His Guardian Angel

by Dan

Dino loved both his jobs.

In the morning he worked as a security guard in a shopping centre. His colleagues were mainly male ex cops or servicemen.

In the afternoon he worked as a driver for a charity supporting BAME women in vulnerable circumstances, delivering food parcels and clothes. His colleagues were mostly vegan.

Dino was not one for confrontations and would smile gently and nod when one set of colleagues told him the reason his cousin had been overlooked for a civil service job was because all jobs were now being given to asylum seekers and transgender women.

He would also smile gently and nod when colleagues at the charity said that the latest traffic calming measures in the city centre represented a patriarchal approach which discriminated against women and people of colour.
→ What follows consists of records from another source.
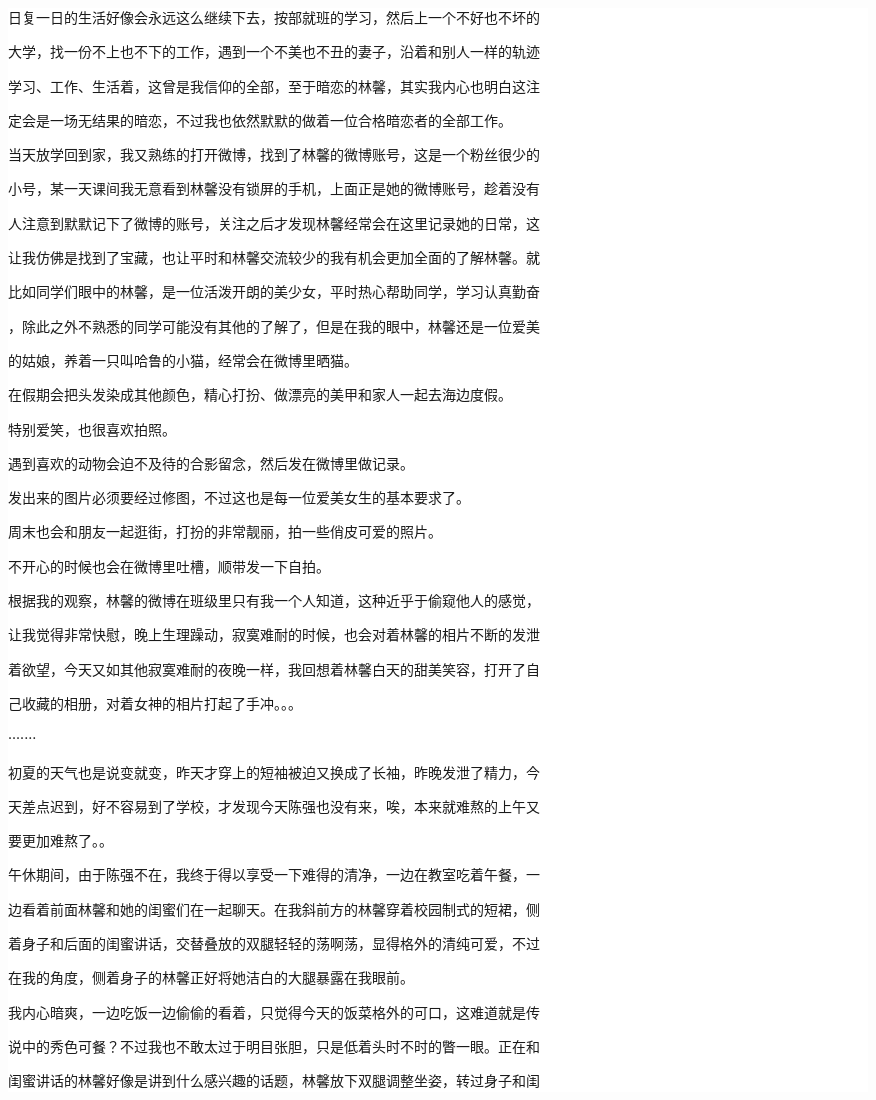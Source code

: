 日复一日的生活好像会永远这么继续下去，按部就班的学习，然后上一个不好也不坏的

大学，找一份不上也不下的工作，遇到一个不美也不丑的妻子，沿着和别人一样的轨迹

学习、工作、生活着，这曾是我信仰的全部，至于暗恋的林馨，其实我内心也明白这注

定会是一场无结果的暗恋，不过我也依然默默的做着一位合格暗恋者的全部工作。

当天放学回到家，我又熟练的打开微博，找到了林馨的微博账号，这是一个粉丝很少的

小号，某一天课间我无意看到林馨没有锁屏的手机，上面正是她的微博账号，趁着没有

人注意到默默记下了微博的账号，关注之后才发现林馨经常会在这里记录她的日常，这

让我仿佛是找到了宝藏，也让平时和林馨交流较少的我有机会更加全面的了解林馨。就

比如同学们眼中的林馨，是一位活泼开朗的美少女，平时热心帮助同学，学习认真勤奋

，除此之外不熟悉的同学可能没有其他的了解了，但是在我的眼中，林馨还是一位爱美

的姑娘，养着一只叫哈鲁的小猫，经常会在微博里晒猫。



在假期会把头发染成其他颜色，精心打扮、做漂亮的美甲和家人一起去海边度假。

特别爱笑，也很喜欢拍照。

遇到喜欢的动物会迫不及待的合影留念，然后发在微博里做记录。

发出来的图片必须要经过修图，不过这也是每一位爱美女生的基本要求了。

周末也会和朋友一起逛街，打扮的非常靓丽，拍一些俏皮可爱的照片。

不开心的时候也会在微博里吐槽，顺带发一下自拍。

根据我的观察，林馨的微博在班级里只有我一个人知道，这种近乎于偷窥他人的感觉，

让我觉得非常快慰，晚上生理躁动，寂寞难耐的时候，也会对着林馨的相片不断的发泄

着欲望，今天又如其他寂寞难耐的夜晚一样，我回想着林馨白天的甜美笑容，打开了自

己收藏的相册，对着女神的相片打起了手冲。。。

·······

初夏的天气也是说变就变，昨天才穿上的短袖被迫又换成了长袖，昨晚发泄了精力，今

天差点迟到，好不容易到了学校，才发现今天陈强也没有来，唉，本来就难熬的上午又

要更加难熬了。。

午休期间，由于陈强不在，我终于得以享受一下难得的清净，一边在教室吃着午餐，一

边看着前面林馨和她的闺蜜们在一起聊天。在我斜前方的林馨穿着校园制式的短裙，侧

着身子和后面的闺蜜讲话，交替叠放的双腿轻轻的荡啊荡，显得格外的清纯可爱，不过

在我的角度，侧着身子的林馨正好将她洁白的大腿暴露在我眼前。

我内心暗爽，一边吃饭一边偷偷的看着，只觉得今天的饭菜格外的可口，这难道就是传

说中的秀色可餐？不过我也不敢太过于明目张胆，只是低着头时不时的瞥一眼。正在和

闺蜜讲话的林馨好像是讲到什么感兴趣的话题，林馨放下双腿调整坐姿，转过身子和闺
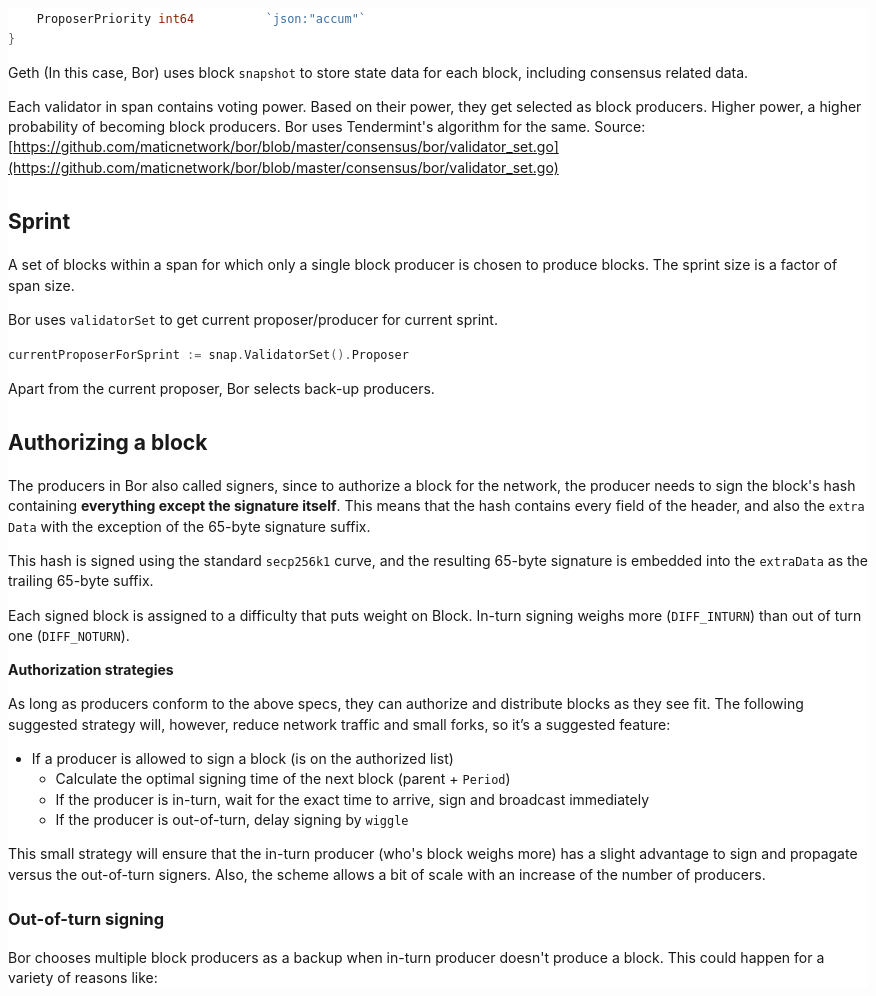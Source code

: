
 ```go
	ProposerPriority int64          `json:"accum"`
}
```

Geth (In this case, Bor) uses block `snapshot` to store state data for each block, including consensus related data.

Each validator in span contains voting power. Based on their power, they get selected as block producers. Higher power, a higher probability of becoming block producers. Bor uses Tendermint's algorithm for the same. Source: [https://github.com/maticnetwork/bor/blob/master/consensus/bor/validator_set.go](https://github.com/maticnetwork/bor/blob/master/consensus/bor/validator_set.go)

## Sprint

A set of blocks within a span for which only a single block producer is chosen to produce blocks. The sprint size is a factor of span size. 

Bor uses `validatorSet` to get current proposer/producer for current sprint.

```go
currentProposerForSprint := snap.ValidatorSet().Proposer
```

Apart from the current proposer, Bor selects back-up producers.

## Authorizing a block

The producers in Bor also called signers, since to authorize a block for the network, the producer needs to sign the block's hash containing **everything except the signature itself**. This means that the hash contains every field of the header, and also the `extraData` with the exception of the 65-byte signature suffix.

This hash is signed using the standard `secp256k1` curve, and the resulting 65-byte signature is embedded into the `extraData` as the trailing 65-byte suffix. 

Each signed block is assigned to a difficulty that puts weight on Block. In-turn signing weighs more (`DIFF_INTURN`) than out of turn one (`DIFF_NOTURN`).

**Authorization strategies**

As long as producers conform to the above specs, they can authorize and distribute blocks as they see fit. The following suggested strategy will, however, reduce network traffic and small forks, so it’s a suggested feature:

- If a producer is allowed to sign a block (is on the authorized list)
    - Calculate the optimal signing time of the next block (parent + `Period`)
    - If the producer is in-turn, wait for the exact time to arrive, sign and broadcast immediately
    - If the producer is out-of-turn, delay signing by `wiggle`

This small strategy will ensure that the in-turn producer (who's block weighs more) has a slight advantage to sign and propagate versus the out-of-turn signers. Also, the scheme allows a bit of scale with an increase of the number of producers.

### **Out-of-turn signing**

Bor chooses multiple block producers as a backup when in-turn producer doesn't produce a block. This could happen for a variety of reasons like:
Dino was quite content with his double life. He had two work bags in his car, one, an Adidas sports bag, contained a flask of tea with twelve sugars, a kit kat, a Cornish pasty to heat in the microwave and a copy of the Daily Mail. The other was a whicker affair which contained a flask of soup made of Dryad’s saddle fungus, quinoa, home grown rhubarb and kale. In this bag he also had a copy of the Guardian.

One day he placed the wrong newspaper in the wrong bags.

He noticed just in time to hide the Guardian as he unwrapped his kit Kat on morning teabreak.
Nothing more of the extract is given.